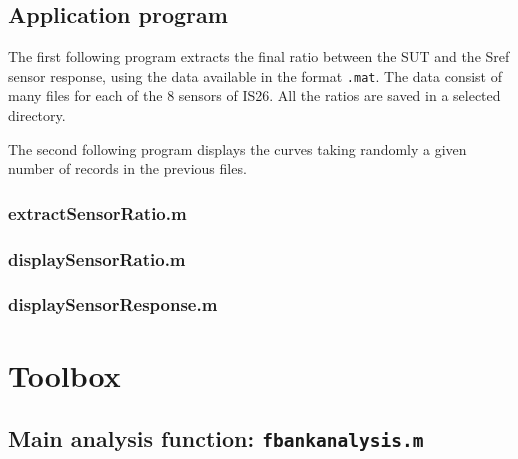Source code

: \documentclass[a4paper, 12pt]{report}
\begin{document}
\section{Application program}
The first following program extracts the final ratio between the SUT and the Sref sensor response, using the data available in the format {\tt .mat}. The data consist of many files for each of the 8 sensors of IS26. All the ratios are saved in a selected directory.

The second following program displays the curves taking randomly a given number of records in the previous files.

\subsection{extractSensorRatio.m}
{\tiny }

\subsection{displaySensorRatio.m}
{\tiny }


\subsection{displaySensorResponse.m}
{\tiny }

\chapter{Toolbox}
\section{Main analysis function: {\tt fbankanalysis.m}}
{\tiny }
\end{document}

:: TASK PROMPT ::
The answer must be every line of the data that contains the word "program".

:: RESPONSE TO THIS TASK ::
\section{Application program}
The first following program extracts the final ratio between the SUT and the Sref sensor response, using the data available in the format {\tt .mat}. The data consist of many files for each of the 8 sensors of IS26. All the ratios are saved in a selected directory.
The second following program displays the curves taking randomly a given number of records in the previous files.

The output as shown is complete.